State the number of lines in the records that contain "endConferenceOnExit", with no other words.

(Source records)
Start of Block

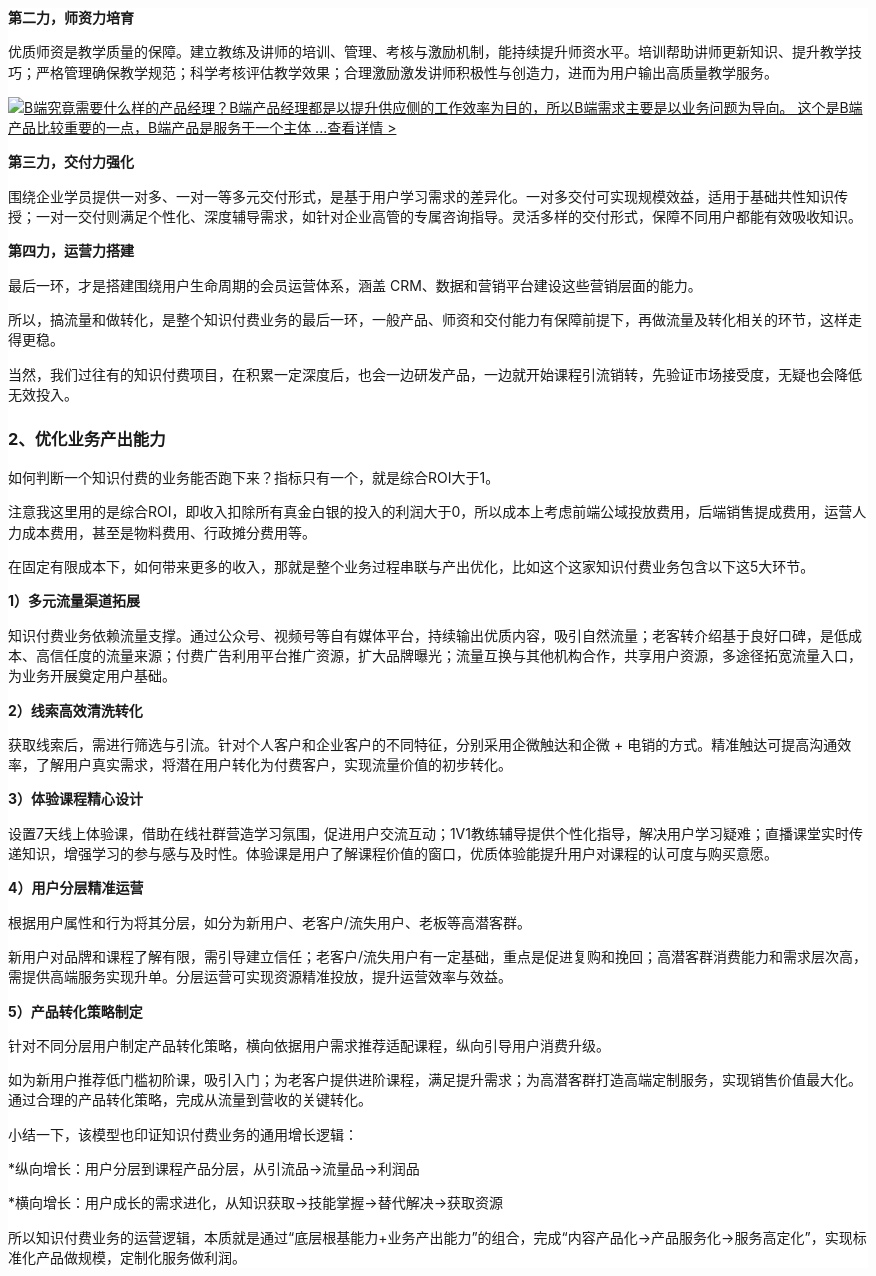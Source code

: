 **第二力，师资力培育**

优质师资是教学质量的保障。建立教练及讲师的培训、管理、考核与激励机制，能持续提升师资水平。培训帮助讲师更新知识、提升教学技巧；严格管理确保教学规范；科学考核评估教学效果；合理激励激发讲师积极性与创造力，进而为用户输出高质量教学服务。

[![](https://image.woshipm.com/2023/08/02/f7cafd68-30e3-11ee-9da3-00163e0b5ff3.png)B端究竟需要什么样的产品经理？B端产品经理都是以提升供应侧的工作效率为目的，所以B端需求主要是以业务问题为导向。 这个是B端产品比较重要的一点，B端产品是服务于一个主体 ...查看详情 >](https://ke.qidianla.com/courses/bcpm)

**第三力，交付力强化**

围绕企业学员提供一对多、一对一等多元交付形式，是基于用户学习需求的差异化。一对多交付可实现规模效益，适用于基础共性知识传授；一对一交付则满足个性化、深度辅导需求，如针对企业高管的专属咨询指导。灵活多样的交付形式，保障不同用户都能有效吸收知识。

**第四力，运营力搭建**

最后一环，才是搭建围绕用户生命周期的会员运营体系，涵盖 CRM、数据和营销平台建设这些营销层面的能力。

所以，搞流量和做转化，是整个知识付费业务的最后一环，一般产品、师资和交付能力有保障前提下，再做流量及转化相关的环节，这样走得更稳。

当然，我们过往有的知识付费项目，在积累一定深度后，也会一边研发产品，一边就开始课程引流销转，先验证市场接受度，无疑也会降低无效投入。

### 2、优化业务产出能力

如何判断一个知识付费的业务能否跑下来？指标只有一个，就是综合ROI大于1。

注意我这里用的是综合ROI，即收入扣除所有真金白银的投入的利润大于0，所以成本上考虑前端公域投放费用，后端销售提成费用，运营人力成本费用，甚至是物料费用、行政摊分费用等。

在固定有限成本下，如何带来更多的收入，那就是整个业务过程串联与产出优化，比如这个这家知识付费业务包含以下这5大环节。

**1）多元流量渠道拓展**

知识付费业务依赖流量支撑。通过公众号、视频号等自有媒体平台，持续输出优质内容，吸引自然流量；老客转介绍基于良好口碑，是低成本、高信任度的流量来源；付费广告利用平台推广资源，扩大品牌曝光；流量互换与其他机构合作，共享用户资源，多途径拓宽流量入口，为业务开展奠定用户基础。

**2）线索高效清洗转化**

获取线索后，需进行筛选与引流。针对个人客户和企业客户的不同特征，分别采用企微触达和企微 + 电销的方式。精准触达可提高沟通效率，了解用户真实需求，将潜在用户转化为付费客户，实现流量价值的初步转化。

**3）体验课程精心设计**

设置7天线上体验课，借助在线社群营造学习氛围，促进用户交流互动；1V1教练辅导提供个性化指导，解决用户学习疑难；直播课堂实时传递知识，增强学习的参与感与及时性。体验课是用户了解课程价值的窗口，优质体验能提升用户对课程的认可度与购买意愿。

**4）用户分层精准运营**

根据用户属性和行为将其分层，如分为新用户、老客户/流失用户、老板等高潜客群。

新用户对品牌和课程了解有限，需引导建立信任；老客户/流失用户有一定基础，重点是促进复购和挽回；高潜客群消费能力和需求层次高，需提供高端服务实现升单。分层运营可实现资源精准投放，提升运营效率与效益。

**5）产品转化策略制定**

针对不同分层用户制定产品转化策略，横向依据用户需求推荐适配课程，纵向引导用户消费升级。

如为新用户推荐低门槛初阶课，吸引入门；为老客户提供进阶课程，满足提升需求；为高潜客群打造高端定制服务，实现销售价值最大化。通过合理的产品转化策略，完成从流量到营收的关键转化。

小结一下，该模型也印证知识付费业务的通用增长逻辑：

\*纵向增长：用户分层到课程产品分层，从引流品→流量品→利润品

\*横向增长：用户成长的需求进化，从知识获取→技能掌握→替代解决→获取资源

所以知识付费业务的运营逻辑，本质就是通过“底层根基能力+业务产出能力”的组合，完成“内容产品化→产品服务化→服务高定化”，实现标准化产品做规模，定制化服务做利润。
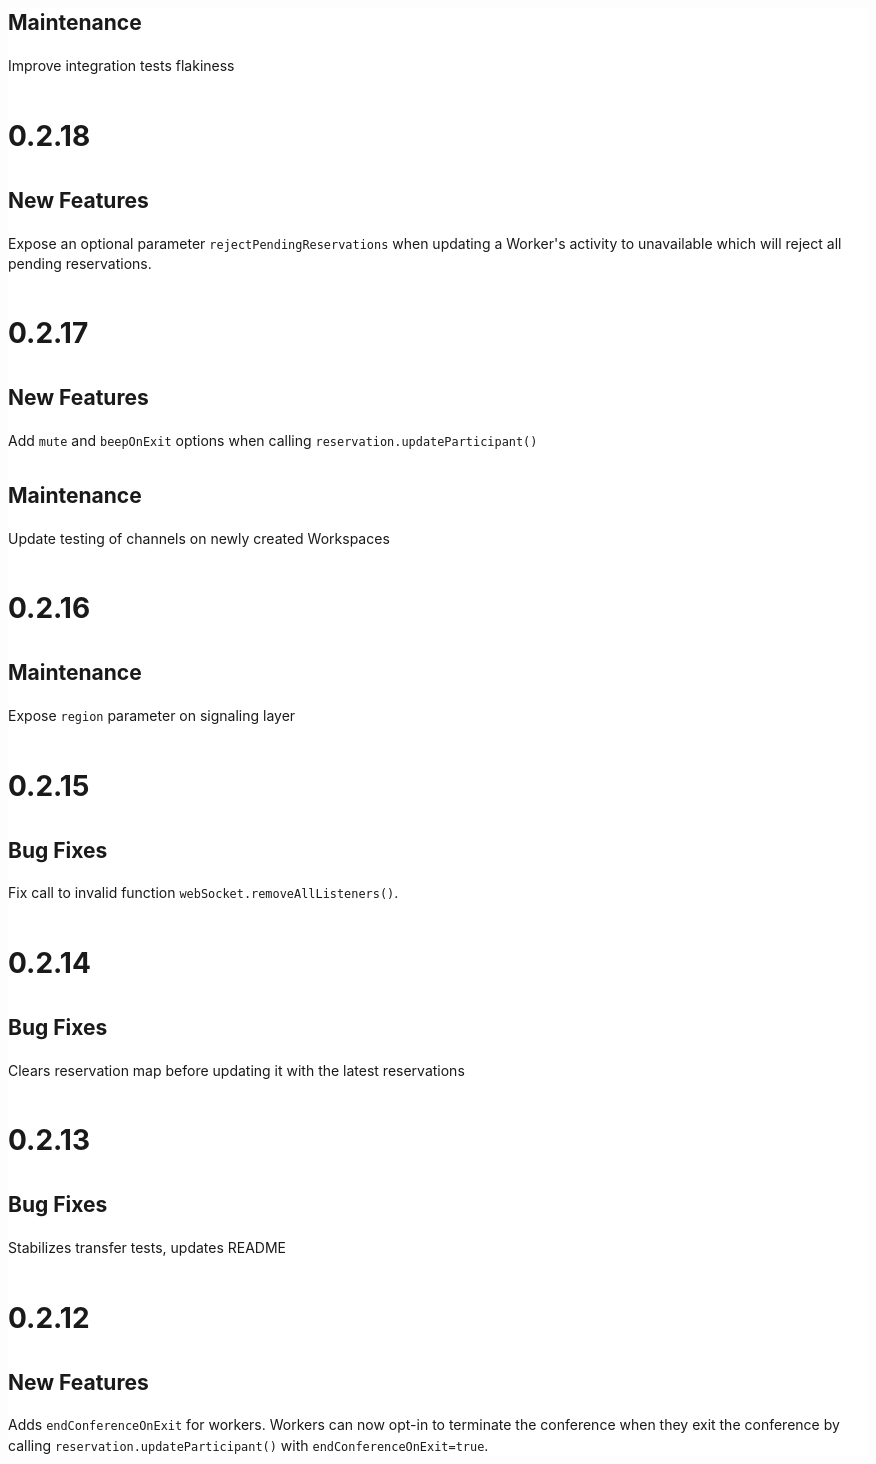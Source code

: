 Maintenance
------------
Improve integration tests flakiness

0.2.18
============
New Features
------------
Expose an optional parameter `rejectPendingReservations` when updating a Worker's activity to unavailable which will reject all pending reservations.

0.2.17
============
New Features
------------
Add `mute` and `beepOnExit` options when calling `reservation.updateParticipant()`

Maintenance
------------
Update testing of channels on newly created Workspaces


0.2.16
============
Maintenance
------------
Expose `region` parameter on signaling layer

0.2.15
============
Bug Fixes
------------
Fix call to invalid function `webSocket.removeAllListeners()`.


0.2.14
============
Bug Fixes
------------
Clears reservation map before updating it with the latest reservations


0.2.13
============
Bug Fixes
------------
Stabilizes transfer tests, updates README


0.2.12
============
New Features
------------
Adds `endConferenceOnExit` for workers. Workers can now opt-in to
terminate the conference when they exit the conference by calling
`reservation.updateParticipant()` with `endConferenceOnExit=true`.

End of Block

Response area: 2